Data to use Block Start

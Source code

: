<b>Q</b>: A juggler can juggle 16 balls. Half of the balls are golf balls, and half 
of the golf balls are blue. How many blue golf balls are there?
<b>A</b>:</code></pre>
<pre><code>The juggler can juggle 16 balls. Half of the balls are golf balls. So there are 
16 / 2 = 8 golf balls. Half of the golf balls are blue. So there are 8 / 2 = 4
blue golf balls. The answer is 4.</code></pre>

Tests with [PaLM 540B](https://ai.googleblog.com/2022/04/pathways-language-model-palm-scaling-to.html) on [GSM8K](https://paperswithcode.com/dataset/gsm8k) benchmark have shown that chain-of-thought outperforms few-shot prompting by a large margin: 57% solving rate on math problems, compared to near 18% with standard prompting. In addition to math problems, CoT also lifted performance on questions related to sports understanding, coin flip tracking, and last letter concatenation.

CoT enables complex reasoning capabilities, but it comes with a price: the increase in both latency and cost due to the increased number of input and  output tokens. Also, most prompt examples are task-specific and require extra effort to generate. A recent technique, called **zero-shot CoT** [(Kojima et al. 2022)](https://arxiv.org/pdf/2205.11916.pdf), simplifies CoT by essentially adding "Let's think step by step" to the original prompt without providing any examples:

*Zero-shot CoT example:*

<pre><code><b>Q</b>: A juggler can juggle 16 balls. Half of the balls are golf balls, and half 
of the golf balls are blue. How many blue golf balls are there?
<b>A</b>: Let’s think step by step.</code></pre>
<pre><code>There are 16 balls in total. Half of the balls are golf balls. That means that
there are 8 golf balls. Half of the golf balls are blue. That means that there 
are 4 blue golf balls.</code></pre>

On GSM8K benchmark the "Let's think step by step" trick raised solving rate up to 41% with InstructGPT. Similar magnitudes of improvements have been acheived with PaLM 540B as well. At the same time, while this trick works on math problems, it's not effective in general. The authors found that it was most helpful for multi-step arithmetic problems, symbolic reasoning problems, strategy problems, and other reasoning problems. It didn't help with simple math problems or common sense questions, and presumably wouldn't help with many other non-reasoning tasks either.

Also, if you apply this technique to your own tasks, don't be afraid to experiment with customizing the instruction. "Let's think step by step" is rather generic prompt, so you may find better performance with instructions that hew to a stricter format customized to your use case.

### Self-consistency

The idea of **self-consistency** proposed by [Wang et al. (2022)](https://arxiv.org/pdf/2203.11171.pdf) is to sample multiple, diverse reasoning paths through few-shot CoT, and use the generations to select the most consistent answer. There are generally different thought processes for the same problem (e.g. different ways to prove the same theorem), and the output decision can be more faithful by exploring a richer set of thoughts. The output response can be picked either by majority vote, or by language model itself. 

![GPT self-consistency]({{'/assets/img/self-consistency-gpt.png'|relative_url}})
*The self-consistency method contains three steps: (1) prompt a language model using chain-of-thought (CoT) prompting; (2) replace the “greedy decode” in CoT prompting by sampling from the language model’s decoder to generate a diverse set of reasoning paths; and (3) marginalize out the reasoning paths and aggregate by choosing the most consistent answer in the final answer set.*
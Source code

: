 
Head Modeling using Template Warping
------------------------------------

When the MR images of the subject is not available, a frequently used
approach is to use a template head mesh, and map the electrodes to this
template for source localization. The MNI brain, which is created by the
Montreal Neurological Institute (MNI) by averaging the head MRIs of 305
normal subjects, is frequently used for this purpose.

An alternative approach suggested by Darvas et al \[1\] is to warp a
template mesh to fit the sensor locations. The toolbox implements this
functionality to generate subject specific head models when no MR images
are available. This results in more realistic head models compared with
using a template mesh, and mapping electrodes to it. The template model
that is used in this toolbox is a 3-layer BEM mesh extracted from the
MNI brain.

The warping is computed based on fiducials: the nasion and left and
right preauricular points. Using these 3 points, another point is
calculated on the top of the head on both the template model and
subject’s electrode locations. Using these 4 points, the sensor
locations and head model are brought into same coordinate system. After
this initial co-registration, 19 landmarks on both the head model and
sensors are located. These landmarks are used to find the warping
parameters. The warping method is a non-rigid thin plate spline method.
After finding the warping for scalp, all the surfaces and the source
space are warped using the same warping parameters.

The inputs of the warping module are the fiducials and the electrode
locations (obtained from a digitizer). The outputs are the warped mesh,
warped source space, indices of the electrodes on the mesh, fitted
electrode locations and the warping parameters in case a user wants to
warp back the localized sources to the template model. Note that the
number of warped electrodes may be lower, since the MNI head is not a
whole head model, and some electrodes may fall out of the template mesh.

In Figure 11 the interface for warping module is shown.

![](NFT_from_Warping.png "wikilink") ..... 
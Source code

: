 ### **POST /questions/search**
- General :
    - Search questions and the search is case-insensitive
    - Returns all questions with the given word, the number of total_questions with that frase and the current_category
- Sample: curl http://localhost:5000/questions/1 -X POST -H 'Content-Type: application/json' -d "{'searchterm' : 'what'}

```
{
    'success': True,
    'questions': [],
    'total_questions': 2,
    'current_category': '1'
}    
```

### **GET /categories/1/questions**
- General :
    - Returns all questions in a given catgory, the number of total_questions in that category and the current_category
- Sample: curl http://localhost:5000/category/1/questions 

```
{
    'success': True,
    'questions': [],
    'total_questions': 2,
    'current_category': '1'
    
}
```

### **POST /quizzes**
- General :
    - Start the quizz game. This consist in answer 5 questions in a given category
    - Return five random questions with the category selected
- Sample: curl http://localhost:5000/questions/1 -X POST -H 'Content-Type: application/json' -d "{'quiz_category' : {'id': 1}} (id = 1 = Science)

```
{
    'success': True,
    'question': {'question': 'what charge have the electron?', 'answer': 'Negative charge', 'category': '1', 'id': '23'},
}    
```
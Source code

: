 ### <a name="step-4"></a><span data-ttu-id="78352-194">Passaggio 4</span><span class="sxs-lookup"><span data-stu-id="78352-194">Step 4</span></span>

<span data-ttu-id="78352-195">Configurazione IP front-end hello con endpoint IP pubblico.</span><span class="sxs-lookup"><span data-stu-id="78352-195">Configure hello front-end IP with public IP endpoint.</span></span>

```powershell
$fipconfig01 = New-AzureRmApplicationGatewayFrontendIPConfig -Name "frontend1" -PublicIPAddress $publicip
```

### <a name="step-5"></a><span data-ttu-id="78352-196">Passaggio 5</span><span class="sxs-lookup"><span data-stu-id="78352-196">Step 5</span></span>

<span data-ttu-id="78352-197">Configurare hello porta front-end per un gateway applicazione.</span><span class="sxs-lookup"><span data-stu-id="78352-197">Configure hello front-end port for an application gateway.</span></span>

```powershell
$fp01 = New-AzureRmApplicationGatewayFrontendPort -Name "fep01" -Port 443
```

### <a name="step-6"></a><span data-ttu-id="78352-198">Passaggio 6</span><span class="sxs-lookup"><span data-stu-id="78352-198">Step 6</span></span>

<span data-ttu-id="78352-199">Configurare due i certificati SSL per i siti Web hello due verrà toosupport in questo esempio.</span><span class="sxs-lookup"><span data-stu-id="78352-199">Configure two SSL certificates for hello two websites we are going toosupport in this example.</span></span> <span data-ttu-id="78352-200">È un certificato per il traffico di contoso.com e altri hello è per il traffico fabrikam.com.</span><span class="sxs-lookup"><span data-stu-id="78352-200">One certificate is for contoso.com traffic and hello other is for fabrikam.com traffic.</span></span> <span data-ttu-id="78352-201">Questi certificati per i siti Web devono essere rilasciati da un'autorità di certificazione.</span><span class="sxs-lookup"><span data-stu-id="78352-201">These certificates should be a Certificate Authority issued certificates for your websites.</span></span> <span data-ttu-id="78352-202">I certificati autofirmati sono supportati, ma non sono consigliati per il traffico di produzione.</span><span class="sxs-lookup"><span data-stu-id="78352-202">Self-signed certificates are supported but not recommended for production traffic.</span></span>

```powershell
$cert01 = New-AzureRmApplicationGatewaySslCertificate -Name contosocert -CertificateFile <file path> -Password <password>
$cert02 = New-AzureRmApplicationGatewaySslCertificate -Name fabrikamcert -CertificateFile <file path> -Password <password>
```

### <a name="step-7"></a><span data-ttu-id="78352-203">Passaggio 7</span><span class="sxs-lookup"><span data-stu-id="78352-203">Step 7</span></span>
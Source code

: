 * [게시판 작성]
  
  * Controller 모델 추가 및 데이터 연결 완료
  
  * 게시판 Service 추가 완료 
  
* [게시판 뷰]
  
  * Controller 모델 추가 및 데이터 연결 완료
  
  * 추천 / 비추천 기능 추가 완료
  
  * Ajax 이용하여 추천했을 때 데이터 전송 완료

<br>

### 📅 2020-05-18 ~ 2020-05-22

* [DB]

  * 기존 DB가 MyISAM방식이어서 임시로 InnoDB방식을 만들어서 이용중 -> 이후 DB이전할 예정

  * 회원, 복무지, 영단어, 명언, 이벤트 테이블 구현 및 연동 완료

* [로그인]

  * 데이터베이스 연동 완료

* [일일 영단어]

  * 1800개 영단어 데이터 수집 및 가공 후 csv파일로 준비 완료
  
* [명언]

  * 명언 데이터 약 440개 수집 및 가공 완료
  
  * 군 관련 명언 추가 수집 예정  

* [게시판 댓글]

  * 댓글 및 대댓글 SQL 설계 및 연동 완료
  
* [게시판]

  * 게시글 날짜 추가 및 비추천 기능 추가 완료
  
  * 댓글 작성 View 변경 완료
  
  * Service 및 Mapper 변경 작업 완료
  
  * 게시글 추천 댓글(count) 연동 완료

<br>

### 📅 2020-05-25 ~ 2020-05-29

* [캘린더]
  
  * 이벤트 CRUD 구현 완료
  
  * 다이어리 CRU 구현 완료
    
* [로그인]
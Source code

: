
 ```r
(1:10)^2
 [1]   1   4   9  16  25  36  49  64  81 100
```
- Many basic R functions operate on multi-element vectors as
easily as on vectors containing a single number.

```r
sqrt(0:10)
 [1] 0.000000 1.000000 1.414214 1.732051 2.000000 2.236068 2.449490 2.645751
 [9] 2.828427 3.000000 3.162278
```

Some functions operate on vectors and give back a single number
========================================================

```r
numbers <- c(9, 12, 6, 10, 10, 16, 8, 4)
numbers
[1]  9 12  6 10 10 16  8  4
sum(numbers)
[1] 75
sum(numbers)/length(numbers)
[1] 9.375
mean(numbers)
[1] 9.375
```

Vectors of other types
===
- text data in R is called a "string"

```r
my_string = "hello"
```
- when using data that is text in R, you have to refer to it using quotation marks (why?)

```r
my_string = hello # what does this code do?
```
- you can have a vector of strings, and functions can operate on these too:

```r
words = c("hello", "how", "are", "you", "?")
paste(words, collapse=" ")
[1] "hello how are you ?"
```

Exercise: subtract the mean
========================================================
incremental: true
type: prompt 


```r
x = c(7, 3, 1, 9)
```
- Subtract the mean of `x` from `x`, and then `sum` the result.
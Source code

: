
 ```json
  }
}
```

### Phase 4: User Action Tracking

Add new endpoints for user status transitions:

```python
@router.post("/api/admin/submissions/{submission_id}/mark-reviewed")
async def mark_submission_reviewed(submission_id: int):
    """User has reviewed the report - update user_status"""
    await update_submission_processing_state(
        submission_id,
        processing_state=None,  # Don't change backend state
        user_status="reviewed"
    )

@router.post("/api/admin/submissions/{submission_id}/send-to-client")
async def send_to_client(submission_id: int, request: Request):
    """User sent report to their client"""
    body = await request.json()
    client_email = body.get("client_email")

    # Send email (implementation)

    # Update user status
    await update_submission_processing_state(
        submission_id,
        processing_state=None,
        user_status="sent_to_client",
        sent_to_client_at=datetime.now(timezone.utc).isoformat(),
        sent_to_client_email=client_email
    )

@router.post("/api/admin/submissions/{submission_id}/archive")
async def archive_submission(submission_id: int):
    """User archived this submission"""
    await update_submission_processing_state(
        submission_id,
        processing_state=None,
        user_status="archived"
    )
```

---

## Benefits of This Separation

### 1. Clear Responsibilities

Data to use Block End

Assignment: Reproduce each line in the listing above that mentions the string "consistency".

Answer to the problem:
### Self-consistency
The idea of **self-consistency** proposed by [Wang et al. (2022)](https://arxiv.org/pdf/2203.11171.pdf) is to sample multiple, diverse reasoning paths through few-shot CoT, and use the generations to select the most consistent answer. There are generally different thought processes for the same problem (e.g. different ways to prove the same theorem), and the output decision can be more faithful by exploring a richer set of thoughts. The output response can be picked either by majority vote, or by language model itself. 
![GPT self-consistency]({{'/assets/img/self-consistency-gpt.png'|relative_url}})
*The self-consistency method contains three steps: (1) prompt a language model using chain-of-thought (CoT) prompting; (2) replace the “greedy decode” in CoT prompting by sampling from the language model’s decoder to generate a diverse set of reasoning paths; and (3) marginalize out the reasoning paths and aggregate by choosing the most consistent answer in the final answer set.*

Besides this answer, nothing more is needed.